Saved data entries
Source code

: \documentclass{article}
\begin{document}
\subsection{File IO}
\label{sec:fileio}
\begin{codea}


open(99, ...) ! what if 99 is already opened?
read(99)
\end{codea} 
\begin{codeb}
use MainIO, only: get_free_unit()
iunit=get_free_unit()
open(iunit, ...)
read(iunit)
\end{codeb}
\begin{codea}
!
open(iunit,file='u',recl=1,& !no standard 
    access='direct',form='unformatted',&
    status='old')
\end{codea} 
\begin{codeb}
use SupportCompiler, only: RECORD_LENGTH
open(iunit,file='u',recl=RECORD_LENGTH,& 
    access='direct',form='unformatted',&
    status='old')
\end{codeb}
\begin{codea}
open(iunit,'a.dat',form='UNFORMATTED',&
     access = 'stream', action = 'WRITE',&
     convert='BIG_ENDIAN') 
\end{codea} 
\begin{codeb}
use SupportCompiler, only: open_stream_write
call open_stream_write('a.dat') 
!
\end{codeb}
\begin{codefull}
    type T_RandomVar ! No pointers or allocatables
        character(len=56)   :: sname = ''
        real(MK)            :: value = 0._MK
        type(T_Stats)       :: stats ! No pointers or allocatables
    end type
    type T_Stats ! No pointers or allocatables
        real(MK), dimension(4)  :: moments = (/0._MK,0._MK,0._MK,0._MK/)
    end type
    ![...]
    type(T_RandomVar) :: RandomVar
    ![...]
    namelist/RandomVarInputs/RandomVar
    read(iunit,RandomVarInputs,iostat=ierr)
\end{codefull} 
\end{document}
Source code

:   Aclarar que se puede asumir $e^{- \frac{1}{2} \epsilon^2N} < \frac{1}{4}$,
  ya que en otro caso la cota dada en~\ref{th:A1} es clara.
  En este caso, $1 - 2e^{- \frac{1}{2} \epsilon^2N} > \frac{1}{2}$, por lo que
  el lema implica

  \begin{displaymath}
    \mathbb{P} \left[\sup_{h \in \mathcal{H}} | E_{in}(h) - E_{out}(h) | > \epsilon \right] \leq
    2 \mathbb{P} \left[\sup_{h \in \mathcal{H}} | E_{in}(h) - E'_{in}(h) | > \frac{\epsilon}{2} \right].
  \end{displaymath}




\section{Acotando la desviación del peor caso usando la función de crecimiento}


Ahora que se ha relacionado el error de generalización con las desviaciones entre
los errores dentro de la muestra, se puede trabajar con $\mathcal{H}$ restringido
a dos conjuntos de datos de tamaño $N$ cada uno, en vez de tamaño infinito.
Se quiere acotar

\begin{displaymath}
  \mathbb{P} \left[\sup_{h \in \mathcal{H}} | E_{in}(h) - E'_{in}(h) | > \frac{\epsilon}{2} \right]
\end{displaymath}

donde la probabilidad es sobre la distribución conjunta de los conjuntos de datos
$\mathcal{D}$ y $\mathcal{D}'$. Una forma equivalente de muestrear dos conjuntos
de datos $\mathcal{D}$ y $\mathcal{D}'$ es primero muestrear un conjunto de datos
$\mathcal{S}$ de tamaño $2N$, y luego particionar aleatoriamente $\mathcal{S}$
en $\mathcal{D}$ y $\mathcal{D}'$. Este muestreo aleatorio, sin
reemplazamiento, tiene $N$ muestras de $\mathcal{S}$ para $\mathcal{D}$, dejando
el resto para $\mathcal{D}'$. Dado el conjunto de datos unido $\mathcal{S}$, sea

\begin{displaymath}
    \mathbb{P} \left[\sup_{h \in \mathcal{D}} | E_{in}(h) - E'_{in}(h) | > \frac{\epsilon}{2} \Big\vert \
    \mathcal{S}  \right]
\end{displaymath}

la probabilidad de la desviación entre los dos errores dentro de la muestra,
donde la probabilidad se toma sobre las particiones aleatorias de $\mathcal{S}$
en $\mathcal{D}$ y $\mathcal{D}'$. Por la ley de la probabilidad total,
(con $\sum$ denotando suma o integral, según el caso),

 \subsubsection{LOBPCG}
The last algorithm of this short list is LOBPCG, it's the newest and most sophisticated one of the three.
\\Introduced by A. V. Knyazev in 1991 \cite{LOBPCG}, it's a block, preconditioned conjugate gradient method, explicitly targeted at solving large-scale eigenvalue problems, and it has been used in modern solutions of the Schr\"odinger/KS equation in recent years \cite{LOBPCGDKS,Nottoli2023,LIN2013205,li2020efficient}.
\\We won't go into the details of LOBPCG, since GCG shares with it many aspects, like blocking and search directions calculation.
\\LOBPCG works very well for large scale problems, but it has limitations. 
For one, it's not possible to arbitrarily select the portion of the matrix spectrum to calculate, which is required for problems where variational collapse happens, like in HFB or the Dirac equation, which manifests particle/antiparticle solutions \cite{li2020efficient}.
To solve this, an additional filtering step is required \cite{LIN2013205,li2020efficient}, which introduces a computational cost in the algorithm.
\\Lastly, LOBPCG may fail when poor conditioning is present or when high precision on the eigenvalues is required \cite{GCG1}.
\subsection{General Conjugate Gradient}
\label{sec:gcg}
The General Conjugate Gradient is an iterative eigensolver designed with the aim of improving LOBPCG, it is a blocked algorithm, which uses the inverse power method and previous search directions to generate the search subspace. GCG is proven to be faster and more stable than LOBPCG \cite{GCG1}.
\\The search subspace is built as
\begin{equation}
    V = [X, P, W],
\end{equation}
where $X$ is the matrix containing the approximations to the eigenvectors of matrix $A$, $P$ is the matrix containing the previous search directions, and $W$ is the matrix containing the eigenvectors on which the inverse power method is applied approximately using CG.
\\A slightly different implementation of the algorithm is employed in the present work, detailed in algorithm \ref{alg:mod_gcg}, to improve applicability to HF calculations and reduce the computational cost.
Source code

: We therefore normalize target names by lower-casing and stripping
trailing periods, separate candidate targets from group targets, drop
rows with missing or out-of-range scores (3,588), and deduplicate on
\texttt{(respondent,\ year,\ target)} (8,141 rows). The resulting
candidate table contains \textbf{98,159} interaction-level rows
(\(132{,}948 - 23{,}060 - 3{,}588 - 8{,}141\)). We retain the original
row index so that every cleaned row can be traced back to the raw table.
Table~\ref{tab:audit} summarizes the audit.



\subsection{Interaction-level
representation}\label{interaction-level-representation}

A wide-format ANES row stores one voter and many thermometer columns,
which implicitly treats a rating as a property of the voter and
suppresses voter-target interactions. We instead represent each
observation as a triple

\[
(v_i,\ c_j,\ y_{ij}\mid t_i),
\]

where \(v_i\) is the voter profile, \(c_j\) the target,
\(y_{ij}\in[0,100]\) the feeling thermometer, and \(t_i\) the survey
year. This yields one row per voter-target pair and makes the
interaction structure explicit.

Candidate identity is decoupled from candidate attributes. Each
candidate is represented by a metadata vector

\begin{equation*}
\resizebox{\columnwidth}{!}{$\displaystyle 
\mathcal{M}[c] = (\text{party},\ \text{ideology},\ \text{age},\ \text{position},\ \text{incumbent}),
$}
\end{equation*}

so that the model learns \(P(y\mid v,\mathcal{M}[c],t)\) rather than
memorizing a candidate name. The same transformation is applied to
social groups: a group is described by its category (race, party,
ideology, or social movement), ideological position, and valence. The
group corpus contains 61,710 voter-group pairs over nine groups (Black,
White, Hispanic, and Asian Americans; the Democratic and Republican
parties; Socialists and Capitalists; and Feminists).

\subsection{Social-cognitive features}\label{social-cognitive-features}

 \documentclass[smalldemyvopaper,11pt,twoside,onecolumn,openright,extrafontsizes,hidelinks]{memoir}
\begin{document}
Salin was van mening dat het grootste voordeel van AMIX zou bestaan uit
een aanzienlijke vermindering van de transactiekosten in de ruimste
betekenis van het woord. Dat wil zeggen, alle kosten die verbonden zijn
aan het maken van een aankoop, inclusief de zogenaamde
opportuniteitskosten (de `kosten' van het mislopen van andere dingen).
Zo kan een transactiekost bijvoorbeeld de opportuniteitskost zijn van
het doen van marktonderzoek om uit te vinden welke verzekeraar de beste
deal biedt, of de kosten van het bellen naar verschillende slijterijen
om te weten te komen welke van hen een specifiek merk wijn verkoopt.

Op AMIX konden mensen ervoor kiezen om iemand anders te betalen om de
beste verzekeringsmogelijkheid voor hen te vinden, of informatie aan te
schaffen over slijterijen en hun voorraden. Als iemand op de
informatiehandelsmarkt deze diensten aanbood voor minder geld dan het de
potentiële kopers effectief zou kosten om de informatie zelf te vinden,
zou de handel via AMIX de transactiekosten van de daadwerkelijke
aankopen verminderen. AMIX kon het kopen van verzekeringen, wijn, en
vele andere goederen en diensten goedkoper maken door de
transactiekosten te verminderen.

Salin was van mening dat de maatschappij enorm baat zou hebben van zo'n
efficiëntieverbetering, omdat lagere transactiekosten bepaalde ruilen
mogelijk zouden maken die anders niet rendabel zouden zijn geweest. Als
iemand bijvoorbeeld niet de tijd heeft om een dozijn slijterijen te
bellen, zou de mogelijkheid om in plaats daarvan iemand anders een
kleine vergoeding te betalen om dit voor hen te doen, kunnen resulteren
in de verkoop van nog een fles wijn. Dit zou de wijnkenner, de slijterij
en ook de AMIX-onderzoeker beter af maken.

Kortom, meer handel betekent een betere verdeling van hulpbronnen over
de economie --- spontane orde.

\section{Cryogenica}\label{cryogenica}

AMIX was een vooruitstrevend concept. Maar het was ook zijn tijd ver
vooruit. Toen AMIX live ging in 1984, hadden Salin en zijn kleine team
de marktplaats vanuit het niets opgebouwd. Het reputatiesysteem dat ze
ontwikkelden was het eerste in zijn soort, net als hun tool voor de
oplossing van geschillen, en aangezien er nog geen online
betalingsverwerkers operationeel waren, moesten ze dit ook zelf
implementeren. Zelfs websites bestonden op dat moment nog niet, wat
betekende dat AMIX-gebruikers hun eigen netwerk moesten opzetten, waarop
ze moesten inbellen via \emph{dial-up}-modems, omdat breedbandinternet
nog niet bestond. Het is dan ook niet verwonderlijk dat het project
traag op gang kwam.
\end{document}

**Exercise aim**
Print exactly the lines above, between the one holding "which implicitly treats" and the one holding "deal biedt, of", inclusive, and nothing besides.

**Solution to the exercise**
which implicitly treats a rating as a property of the voter and
suppresses voter-target interactions. We instead represent each
observation as a triple

\[
(v_i,\ c_j,\ y_{ij}\mid t_i),
\]

where \(v_i\) is the voter profile, \(c_j\) the target,
\(y_{ij}\in[0,100]\) the feeling thermometer, and \(t_i\) the survey
year. This yields one row per voter-target pair and makes the
interaction structure explicit.

Candidate identity is decoupled from candidate attributes. Each
candidate is represented by a metadata vector

\begin{equation*}
\resizebox{\columnwidth}{!}{$\displaystyle 
\mathcal{M}[c] = (\text{party},\ \text{ideology},\ \text{age},\ \text{position},\ \text{incumbent}),
$}
\end{equation*}

so that the model learns \(P(y\mid v,\mathcal{M}[c],t)\) rather than
memorizing a candidate name. The same transformation is applied to
social groups: a group is described by its category (race, party,
ideology, or social movement), ideological position, and valence. The
group corpus contains 61,710 voter-group pairs over nine groups (Black,
White, Hispanic, and Asian Americans; the Democratic and Republican
parties; Socialists and Capitalists; and Feminists).

\subsection{Social-cognitive features}\label{social-cognitive-features}

 \documentclass[smalldemyvopaper,11pt,twoside,onecolumn,openright,extrafontsizes,hidelinks]{memoir}
\begin{document}
Salin was van mening dat het grootste voordeel van AMIX zou bestaan uit
een aanzienlijke vermindering van de transactiekosten in de ruimste
betekenis van het woord. Dat wil zeggen, alle kosten die verbonden zijn
aan het maken van een aankoop, inclusief de zogenaamde
opportuniteitskosten (de `kosten' van het mislopen van andere dingen).
Zo kan een transactiekost bijvoorbeeld de opportuniteitskost zijn van
het doen van marktonderzoek om uit te vinden welke verzekeraar de beste
deal biedt, of de kosten van het bellen naar verschillende slijterijen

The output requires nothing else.